TO DO
Using the listing below, return every line that includes "beaucoup".

RECORDS SUPPLIED
########################################

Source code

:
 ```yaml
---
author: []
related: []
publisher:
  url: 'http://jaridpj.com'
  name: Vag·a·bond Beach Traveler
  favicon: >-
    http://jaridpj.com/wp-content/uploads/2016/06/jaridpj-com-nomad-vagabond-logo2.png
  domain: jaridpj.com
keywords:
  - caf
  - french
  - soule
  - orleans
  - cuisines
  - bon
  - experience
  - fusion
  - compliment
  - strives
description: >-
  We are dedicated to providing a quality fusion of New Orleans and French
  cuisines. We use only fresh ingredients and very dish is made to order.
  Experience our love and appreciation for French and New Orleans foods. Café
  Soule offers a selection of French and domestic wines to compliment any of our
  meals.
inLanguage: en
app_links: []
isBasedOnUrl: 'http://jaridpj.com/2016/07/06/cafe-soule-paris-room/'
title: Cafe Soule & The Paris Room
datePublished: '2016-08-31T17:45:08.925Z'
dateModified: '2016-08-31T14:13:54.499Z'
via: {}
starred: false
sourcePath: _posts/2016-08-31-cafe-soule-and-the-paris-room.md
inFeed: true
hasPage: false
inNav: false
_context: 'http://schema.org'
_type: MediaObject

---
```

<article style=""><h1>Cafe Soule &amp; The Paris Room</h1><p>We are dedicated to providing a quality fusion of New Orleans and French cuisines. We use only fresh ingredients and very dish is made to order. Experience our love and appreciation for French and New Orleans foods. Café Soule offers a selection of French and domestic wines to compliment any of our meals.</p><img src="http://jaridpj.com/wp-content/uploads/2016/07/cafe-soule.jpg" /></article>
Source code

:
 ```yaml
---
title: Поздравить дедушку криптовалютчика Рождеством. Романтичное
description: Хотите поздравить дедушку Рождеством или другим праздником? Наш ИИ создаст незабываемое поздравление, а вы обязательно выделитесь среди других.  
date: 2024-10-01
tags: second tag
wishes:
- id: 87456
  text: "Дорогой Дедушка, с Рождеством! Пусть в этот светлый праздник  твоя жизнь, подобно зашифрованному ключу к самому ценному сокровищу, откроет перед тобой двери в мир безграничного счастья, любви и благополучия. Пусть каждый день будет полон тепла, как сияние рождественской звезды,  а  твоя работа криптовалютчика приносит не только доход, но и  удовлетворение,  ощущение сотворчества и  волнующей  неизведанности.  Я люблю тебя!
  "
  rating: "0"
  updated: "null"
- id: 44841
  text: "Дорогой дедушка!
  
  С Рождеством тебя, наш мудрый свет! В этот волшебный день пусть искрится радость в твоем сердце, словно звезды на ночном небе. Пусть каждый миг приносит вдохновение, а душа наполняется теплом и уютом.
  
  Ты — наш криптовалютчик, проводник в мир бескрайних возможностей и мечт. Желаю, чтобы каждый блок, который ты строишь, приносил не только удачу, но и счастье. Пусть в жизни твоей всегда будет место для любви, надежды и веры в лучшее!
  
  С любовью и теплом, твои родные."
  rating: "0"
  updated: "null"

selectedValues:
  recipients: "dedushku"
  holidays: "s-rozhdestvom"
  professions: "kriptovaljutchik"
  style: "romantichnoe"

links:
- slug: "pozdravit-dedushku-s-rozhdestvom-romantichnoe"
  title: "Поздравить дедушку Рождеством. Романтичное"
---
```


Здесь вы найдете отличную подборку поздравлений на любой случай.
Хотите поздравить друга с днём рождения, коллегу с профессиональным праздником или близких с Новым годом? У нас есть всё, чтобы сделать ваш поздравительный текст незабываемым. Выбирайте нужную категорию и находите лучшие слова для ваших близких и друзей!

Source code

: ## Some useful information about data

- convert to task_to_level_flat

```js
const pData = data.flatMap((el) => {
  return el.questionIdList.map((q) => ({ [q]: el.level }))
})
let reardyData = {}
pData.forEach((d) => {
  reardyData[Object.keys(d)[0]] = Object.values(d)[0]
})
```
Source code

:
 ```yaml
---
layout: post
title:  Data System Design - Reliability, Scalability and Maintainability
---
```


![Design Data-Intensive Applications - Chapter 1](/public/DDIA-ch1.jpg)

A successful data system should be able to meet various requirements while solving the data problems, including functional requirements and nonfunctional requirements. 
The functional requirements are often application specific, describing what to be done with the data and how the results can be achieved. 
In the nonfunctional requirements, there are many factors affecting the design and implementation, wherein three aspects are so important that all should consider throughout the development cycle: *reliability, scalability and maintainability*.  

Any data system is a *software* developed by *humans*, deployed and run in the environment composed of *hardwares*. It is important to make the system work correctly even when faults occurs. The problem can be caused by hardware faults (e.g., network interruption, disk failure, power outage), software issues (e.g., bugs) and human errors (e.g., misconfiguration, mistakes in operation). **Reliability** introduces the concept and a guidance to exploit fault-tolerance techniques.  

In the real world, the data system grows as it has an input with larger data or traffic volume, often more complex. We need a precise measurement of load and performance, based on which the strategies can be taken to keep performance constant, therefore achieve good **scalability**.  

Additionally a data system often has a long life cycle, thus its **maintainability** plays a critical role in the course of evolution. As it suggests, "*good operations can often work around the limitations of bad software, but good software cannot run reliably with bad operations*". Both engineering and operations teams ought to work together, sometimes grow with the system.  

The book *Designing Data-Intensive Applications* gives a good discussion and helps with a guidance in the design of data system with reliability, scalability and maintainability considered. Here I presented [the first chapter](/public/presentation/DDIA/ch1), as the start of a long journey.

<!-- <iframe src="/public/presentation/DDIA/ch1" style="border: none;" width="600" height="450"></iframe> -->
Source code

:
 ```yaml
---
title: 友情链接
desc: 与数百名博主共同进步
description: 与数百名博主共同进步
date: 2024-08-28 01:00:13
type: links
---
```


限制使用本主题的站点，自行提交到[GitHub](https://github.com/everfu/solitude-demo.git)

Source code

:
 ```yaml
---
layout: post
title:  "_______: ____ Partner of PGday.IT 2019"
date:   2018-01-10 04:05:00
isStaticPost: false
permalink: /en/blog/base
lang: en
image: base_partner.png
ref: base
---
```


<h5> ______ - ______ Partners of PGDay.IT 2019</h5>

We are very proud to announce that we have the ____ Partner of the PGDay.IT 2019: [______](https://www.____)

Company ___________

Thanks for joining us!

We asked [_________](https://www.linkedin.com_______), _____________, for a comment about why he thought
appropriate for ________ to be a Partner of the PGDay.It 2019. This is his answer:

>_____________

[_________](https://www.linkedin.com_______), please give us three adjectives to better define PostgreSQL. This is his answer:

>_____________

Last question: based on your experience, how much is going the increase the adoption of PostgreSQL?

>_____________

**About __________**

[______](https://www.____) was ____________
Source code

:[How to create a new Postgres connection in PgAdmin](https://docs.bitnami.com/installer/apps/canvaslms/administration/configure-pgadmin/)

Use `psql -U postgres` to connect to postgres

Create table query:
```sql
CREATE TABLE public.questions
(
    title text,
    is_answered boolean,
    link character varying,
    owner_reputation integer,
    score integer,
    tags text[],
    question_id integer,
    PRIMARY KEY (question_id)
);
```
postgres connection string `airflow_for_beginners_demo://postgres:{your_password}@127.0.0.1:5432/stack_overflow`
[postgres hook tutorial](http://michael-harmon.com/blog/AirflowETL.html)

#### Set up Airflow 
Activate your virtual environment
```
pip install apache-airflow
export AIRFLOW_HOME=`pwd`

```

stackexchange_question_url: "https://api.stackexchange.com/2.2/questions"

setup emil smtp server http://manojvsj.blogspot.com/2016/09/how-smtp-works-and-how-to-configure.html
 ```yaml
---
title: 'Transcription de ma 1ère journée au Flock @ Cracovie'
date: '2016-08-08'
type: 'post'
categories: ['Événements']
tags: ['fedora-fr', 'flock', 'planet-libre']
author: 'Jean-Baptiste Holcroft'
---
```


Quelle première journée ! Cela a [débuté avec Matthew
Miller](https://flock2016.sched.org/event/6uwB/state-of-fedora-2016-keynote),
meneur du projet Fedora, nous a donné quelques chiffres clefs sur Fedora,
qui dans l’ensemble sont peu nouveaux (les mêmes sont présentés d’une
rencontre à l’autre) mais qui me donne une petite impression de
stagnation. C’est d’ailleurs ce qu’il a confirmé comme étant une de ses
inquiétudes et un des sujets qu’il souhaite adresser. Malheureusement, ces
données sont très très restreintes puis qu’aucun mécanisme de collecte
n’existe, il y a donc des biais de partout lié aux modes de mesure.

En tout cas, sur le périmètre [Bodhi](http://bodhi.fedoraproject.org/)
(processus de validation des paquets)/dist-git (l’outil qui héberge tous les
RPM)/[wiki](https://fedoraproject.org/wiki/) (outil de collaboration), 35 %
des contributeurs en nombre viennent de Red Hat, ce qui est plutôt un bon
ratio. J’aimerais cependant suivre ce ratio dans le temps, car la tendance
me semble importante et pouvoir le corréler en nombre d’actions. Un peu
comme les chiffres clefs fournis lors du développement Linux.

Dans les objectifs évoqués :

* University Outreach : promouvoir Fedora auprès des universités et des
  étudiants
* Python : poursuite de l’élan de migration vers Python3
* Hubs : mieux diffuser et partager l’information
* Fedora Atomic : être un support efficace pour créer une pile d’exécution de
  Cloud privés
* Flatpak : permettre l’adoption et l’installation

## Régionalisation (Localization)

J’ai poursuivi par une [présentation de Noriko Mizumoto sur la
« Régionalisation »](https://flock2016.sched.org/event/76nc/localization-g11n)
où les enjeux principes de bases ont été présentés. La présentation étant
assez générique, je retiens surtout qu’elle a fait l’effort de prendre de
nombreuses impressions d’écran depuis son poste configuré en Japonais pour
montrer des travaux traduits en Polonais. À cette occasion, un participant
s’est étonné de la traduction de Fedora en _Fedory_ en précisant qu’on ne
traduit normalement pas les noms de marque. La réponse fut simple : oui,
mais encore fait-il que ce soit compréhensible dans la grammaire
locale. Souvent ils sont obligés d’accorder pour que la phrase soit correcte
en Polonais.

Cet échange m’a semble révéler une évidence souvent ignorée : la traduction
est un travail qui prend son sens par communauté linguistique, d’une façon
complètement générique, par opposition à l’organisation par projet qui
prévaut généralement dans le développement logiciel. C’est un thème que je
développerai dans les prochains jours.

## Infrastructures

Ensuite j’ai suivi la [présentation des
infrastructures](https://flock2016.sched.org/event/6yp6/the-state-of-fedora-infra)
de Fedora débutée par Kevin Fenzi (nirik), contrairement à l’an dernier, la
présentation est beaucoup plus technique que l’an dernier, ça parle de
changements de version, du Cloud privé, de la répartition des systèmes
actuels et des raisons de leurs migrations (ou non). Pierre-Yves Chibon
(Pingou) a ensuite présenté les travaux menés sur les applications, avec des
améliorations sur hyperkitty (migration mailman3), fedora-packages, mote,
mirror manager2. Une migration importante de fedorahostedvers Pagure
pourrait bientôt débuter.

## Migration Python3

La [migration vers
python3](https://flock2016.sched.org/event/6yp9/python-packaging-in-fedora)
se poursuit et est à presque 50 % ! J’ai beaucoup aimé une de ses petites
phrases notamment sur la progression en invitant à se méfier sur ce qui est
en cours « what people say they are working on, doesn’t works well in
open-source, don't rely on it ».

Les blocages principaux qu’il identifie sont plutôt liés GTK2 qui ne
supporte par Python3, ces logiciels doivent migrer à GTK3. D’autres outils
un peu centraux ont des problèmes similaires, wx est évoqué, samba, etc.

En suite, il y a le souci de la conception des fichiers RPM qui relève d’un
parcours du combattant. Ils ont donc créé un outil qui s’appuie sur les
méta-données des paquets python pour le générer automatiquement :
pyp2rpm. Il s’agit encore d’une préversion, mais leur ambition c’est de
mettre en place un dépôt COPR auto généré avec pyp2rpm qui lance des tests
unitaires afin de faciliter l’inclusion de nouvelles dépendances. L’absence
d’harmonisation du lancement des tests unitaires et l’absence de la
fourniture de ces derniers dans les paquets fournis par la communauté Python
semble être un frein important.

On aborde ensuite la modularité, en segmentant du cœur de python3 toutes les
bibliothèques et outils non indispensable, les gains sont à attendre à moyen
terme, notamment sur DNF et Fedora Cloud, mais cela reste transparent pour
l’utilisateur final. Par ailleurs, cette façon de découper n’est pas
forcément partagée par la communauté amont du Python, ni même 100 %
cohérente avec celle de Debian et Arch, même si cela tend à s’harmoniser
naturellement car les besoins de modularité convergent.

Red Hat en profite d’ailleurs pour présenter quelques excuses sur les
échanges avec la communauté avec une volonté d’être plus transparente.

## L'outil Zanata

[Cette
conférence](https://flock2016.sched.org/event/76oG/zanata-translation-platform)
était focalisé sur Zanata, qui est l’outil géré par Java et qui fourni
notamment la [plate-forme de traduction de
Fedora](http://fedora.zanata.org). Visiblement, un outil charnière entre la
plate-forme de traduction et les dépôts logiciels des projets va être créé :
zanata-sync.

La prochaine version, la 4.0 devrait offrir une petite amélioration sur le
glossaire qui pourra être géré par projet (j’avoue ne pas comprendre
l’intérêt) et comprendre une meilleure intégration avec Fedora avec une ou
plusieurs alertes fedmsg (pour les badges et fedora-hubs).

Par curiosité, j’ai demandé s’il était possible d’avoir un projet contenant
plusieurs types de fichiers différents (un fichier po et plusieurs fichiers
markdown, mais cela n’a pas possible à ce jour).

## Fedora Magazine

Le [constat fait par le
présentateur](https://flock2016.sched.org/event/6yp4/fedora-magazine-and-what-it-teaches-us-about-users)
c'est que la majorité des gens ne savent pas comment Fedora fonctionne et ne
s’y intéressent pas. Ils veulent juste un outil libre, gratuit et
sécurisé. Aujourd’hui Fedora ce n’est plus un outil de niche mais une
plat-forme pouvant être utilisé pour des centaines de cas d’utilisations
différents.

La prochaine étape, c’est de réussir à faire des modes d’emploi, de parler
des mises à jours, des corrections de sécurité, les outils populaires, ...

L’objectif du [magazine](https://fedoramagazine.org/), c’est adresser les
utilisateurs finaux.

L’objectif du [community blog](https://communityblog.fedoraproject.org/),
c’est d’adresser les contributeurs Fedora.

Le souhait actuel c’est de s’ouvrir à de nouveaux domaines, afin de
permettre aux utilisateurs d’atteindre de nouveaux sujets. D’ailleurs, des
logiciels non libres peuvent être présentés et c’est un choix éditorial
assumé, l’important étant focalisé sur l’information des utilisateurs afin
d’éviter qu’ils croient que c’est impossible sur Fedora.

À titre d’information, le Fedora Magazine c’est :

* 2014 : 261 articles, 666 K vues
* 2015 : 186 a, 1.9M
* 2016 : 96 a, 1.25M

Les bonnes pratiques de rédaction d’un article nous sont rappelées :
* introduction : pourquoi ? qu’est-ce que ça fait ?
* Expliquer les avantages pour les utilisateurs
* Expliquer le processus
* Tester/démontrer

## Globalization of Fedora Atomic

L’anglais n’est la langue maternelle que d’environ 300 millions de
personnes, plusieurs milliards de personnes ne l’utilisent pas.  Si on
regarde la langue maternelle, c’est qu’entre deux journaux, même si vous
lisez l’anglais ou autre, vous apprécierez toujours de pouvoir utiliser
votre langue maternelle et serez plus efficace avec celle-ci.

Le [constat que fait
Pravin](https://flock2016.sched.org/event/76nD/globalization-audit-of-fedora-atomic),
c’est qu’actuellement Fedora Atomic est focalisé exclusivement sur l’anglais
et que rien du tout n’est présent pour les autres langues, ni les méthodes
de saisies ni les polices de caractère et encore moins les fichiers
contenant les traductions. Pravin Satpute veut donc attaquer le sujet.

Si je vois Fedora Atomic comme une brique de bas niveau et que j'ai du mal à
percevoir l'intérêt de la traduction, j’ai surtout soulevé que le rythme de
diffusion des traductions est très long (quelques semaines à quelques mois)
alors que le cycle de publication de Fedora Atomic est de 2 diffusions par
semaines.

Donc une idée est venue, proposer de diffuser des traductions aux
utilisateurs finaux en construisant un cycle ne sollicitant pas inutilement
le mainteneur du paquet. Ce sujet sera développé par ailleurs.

########################################

TASK SOLUTION
présentation est beaucoup plus technique que l’an dernier, ça parle de
se poursuit et est à presque 50 % ! J’ai beaucoup aimé une de ses petites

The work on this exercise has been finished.